大学の医局の先輩が、2日前に急逝されました。64歳でした。

その2日前には、長時間の心臓手術を執刀するなど、まったく普通に仕事をされていたそうです。

死因は心筋梗塞だったと聞きました。就寝中の出来事です。

このような、比較的若い年齢での突然死には、長患いの後に亡くなる場合とは異なる、怖さを感じます。

ひとつは、自分の身辺整理も、家族や職場へ何か言い残すことも、何もできないということです。

やりかけの仕事や懸案の問題に対して、まったく中途半端なことになってしまい、ひどく不本意でしょう。

残された者にもやりきれない悲しみと喪失感とショックを与え、同時に多大な混乱を引き起こします。

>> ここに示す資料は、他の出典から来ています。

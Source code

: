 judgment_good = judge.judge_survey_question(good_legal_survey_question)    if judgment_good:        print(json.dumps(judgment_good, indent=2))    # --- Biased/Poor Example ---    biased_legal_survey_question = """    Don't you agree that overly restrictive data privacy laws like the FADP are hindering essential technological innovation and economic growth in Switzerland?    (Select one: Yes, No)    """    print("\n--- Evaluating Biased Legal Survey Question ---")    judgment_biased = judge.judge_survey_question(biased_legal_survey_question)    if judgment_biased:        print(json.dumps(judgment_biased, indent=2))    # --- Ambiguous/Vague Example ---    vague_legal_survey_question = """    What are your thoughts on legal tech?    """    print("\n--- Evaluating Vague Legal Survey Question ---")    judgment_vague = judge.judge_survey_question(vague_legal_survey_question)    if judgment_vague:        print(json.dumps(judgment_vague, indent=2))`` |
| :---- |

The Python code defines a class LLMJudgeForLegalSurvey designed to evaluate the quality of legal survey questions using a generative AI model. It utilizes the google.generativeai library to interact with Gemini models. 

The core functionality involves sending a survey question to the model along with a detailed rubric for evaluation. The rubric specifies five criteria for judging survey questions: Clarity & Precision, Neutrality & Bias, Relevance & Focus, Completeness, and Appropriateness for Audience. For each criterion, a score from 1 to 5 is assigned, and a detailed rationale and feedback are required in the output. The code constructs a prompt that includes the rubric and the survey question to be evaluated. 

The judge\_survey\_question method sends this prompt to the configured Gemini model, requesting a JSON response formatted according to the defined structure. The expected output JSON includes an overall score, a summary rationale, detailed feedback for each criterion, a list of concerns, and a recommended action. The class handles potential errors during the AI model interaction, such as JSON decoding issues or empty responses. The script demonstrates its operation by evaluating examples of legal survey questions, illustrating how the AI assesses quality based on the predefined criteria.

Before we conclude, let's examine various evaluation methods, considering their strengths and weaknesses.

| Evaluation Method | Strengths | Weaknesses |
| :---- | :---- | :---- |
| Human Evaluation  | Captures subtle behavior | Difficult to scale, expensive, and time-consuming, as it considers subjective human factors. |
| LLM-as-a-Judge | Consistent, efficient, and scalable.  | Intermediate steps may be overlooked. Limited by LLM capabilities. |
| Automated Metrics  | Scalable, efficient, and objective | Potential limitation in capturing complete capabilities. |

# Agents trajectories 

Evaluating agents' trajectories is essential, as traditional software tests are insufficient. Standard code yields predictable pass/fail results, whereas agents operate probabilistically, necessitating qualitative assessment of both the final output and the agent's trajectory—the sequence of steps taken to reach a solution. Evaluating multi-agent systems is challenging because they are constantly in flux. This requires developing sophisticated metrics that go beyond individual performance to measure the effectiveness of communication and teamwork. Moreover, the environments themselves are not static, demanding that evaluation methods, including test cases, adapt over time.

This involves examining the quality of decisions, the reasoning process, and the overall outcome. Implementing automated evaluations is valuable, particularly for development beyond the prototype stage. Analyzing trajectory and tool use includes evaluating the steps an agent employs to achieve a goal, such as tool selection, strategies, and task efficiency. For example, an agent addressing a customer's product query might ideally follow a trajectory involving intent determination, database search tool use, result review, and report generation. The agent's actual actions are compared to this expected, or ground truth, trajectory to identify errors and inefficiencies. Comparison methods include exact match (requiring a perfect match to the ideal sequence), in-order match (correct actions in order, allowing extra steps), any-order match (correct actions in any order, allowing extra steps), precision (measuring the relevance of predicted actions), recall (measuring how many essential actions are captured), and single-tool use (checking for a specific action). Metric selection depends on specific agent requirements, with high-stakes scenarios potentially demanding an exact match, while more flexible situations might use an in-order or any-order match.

何も苦しまないまま突然亡くなる、いわゆる「ポックリ病」が望ましい死に方だと言う人が、昔はいました。

しかし、ポックリ病の実態は致死性不整脈による突然死の場合が多く、比較的若い方が命を落とします。

そのような死に方が、望ましかろうはずがありません。

助かる命は助けなければなりません。致死性不整脈の多くは、適切な心肺蘇生によって救命しうるものです。

最近では当たり前となった、AED(自動体外式除細動器)も、その有力な救命道具です。

当院にもAEDを設置していますが、それは患者さんのためでもあり、私のためでもあります。

そういえば、自宅にAEDが無いことが、なんだかひどく気になってきました。

もっとも、たとえ家にAEDを設置しても、いざという時に適切に使ってもらえるかどうかが問題ですけどね。

なんにせよ、日々の健康管理が第一だと、あらためて感じた次第です。